Section 3.2 Representations and Warranties of the Company. The Company represents and
warrants to the Class B Stockholders that (a) the Company is a corporation duly
incorporated, validly existing and in good standing under the laws of the State of Delaware;
(b) the Company is duly authorized to enter into, execute, deliver and perform this
Agreement; (c) this Agreement has been duly executed and delivered by the Company and is a
valid and binding agreement of the Company, enforceable against the Company in accordance with its
terms; and (d) the execution, delivery and performance by the Company of this Agreement
does not violate or conflict with or result in a breach by the Company of or constitute (or with
notice or lapse of time or both constitute) a default by the Company under its Certificate of
Incorporation or By-Laws, any existing applicable law, rule, regulation, judgment, order, or decree
of any government, governmental instrumentality or court, domestic or foreign, having jurisdiction
over the Company or its property including the requirements of the NYSE, or any agreement or
instrument to which the Company is a party or by which the Company or its property may be bound.
4
ARTICLE IV
DEFINITIONS
For purposes of this Agreement, the following terms shall have the following meanings:
“Agreement” has the meaning set forth in the preamble to this Agreement.
“Authorized Committee” means the Executive Committee referred to in the Pzena
LLC Agreement.
“Business Day” means a day on which the principal national securities exchange
on which shares of the Class A Shares are listed or admitted to trading is open for the
transaction of business or, if the Class A Shares are not listed or admitted to trading on
any national securities exchange, a Monday, Tuesday, Wednesday, Thursday or Friday on which
banking institutions in the Borough of Manhattan, City and State of New York are not
authorized or obligated by law or executive order to close.
“Charter” means the Amended and Restated Charter of the Company, s in effect on
the date hereof and as may be amended from time to time in the future.
“Class A Shares” means share of Class A common stock, par value $0.01 per
share, of the Company.
“Class A Units” has the meaning set forth in the Pzena LLC Agreement.
“Class B Representative” means Xxxxxxx X. Xxxxx, or following Xx.
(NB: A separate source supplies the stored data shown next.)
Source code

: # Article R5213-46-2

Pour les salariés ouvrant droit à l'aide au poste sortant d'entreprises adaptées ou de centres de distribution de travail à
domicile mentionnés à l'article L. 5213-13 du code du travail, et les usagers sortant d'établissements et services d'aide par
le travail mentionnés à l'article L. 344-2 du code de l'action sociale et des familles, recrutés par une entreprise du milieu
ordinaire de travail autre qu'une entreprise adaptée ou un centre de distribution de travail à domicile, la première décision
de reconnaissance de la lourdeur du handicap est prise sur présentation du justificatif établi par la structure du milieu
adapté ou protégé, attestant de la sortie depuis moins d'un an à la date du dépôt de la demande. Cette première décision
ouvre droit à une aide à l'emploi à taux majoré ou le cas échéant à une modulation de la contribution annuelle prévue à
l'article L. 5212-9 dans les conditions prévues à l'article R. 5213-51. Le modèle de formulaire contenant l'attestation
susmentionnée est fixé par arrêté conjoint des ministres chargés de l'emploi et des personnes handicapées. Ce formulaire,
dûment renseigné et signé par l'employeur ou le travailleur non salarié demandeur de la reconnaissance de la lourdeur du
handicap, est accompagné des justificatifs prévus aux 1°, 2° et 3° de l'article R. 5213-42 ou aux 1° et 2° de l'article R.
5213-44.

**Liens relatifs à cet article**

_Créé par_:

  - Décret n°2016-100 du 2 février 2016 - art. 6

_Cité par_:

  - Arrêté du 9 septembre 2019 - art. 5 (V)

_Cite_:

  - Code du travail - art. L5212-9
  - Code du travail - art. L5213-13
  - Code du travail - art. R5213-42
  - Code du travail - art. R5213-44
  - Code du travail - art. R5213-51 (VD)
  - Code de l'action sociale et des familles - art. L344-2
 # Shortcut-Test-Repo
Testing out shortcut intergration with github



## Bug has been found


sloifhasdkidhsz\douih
Xxxxx’x
resignation or retirement from the Company and/or Pzena LLC, his incapacity or his death, a
Class B Stockholder designated in writing by the Authorized Committee from time to time.
“Class B Shares” has the meaning set forth in the recitals of this Agreement.
“Class B Stockholder” means a holder of outstanding Class B Shares, as set
forth on the books and records of the Company from time to time.
“Class B Units” has the meaning set forth in the Pzena LLC Agreement.
“Commission” means the Securities and Exchange Commission of the United States.
“Company” has the meaning set forth in the preamble to this Agreement and any
successors thereof, whether by operation of law or otherwise.
“Company Group” means the Company and its Subsidiaries.
5
“NYSE” means the New York Stock Exchange, Inc.
“Own” means to own of record or beneficially, whether directly, through a
nominee designated by the Company pursuant to Section 2.4 or through any other Person.
“Person” means any natural person or any firm, partnership, limited liability
partnership, association, corporation, limited liability company, trust, business trust,
governmental authority or other entity.
“Preliminary Vote” has the meaning set forth in Section 1.1.
“Pzena LLC” has the meaning set forth in the recitals of this Agreement.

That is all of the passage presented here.